## [What you need to do]
Count every line below that holds "scope". The answer is the number alone.

Dataset items
******************************

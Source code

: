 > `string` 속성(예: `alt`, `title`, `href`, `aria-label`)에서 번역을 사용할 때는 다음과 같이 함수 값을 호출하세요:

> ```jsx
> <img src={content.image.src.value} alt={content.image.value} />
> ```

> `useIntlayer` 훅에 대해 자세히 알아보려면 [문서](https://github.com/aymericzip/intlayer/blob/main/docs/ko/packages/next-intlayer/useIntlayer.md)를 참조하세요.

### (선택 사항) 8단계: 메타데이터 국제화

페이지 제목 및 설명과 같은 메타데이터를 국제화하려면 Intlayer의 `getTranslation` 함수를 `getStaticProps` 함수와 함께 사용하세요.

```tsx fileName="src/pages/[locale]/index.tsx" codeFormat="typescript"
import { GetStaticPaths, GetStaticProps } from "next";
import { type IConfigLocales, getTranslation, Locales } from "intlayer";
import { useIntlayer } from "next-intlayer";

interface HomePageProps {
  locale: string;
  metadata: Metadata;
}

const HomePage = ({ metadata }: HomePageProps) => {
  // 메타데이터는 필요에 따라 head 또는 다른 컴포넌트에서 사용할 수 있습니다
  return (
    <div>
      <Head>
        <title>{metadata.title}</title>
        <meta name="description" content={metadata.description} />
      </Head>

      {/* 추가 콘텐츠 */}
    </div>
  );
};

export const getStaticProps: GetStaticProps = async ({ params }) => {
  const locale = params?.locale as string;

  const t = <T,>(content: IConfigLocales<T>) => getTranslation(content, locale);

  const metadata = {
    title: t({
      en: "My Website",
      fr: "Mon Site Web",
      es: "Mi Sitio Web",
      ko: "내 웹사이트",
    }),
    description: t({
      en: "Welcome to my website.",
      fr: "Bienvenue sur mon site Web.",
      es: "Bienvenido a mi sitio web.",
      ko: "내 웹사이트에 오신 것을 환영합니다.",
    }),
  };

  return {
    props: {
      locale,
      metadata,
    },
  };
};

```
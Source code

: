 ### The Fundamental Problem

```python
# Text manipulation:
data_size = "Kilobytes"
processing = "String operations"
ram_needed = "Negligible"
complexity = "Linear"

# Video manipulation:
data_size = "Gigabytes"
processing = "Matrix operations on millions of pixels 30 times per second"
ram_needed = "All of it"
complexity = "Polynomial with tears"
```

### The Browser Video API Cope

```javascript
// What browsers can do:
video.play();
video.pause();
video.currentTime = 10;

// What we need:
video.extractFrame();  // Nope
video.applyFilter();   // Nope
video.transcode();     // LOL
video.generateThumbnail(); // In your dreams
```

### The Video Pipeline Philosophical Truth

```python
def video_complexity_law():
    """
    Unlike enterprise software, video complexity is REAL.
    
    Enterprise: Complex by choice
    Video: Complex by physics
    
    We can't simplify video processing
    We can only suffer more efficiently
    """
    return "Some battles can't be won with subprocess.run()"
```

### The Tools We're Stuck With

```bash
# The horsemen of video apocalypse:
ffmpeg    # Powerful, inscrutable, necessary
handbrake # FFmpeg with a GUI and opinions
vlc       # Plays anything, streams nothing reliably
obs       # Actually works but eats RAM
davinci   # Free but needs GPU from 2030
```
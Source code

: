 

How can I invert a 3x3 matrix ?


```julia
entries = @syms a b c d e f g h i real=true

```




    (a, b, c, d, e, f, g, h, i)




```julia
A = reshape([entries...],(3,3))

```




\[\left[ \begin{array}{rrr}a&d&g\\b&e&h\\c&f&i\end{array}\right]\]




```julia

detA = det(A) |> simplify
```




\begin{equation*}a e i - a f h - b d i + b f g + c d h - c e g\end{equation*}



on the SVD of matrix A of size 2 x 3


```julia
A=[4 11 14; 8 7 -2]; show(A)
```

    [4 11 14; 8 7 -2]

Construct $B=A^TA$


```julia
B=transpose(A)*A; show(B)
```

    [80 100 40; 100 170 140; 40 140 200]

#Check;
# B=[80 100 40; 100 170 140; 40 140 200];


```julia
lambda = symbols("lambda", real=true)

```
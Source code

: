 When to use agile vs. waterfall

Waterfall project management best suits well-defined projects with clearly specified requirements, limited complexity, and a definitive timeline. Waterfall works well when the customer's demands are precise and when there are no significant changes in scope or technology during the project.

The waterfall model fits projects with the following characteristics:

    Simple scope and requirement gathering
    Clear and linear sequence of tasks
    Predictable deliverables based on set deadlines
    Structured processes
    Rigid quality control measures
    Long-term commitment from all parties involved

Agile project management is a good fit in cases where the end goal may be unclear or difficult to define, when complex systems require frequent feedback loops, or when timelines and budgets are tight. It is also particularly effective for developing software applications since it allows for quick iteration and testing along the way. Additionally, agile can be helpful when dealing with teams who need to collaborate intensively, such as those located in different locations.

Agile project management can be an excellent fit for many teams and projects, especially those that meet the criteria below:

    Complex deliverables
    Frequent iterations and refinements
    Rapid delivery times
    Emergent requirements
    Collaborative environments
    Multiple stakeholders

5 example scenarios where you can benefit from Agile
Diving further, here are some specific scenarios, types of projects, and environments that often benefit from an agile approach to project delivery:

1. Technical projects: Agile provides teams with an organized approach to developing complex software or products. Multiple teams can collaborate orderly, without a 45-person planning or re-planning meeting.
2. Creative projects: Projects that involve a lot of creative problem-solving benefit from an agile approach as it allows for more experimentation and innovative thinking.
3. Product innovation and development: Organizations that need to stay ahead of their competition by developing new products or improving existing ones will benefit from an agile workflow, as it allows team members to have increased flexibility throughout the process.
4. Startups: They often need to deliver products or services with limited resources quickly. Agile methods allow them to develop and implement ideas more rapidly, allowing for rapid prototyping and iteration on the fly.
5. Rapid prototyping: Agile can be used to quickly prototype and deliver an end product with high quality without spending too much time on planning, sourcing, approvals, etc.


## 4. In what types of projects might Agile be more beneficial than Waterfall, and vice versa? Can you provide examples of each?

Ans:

******************************

## [Answer box]
2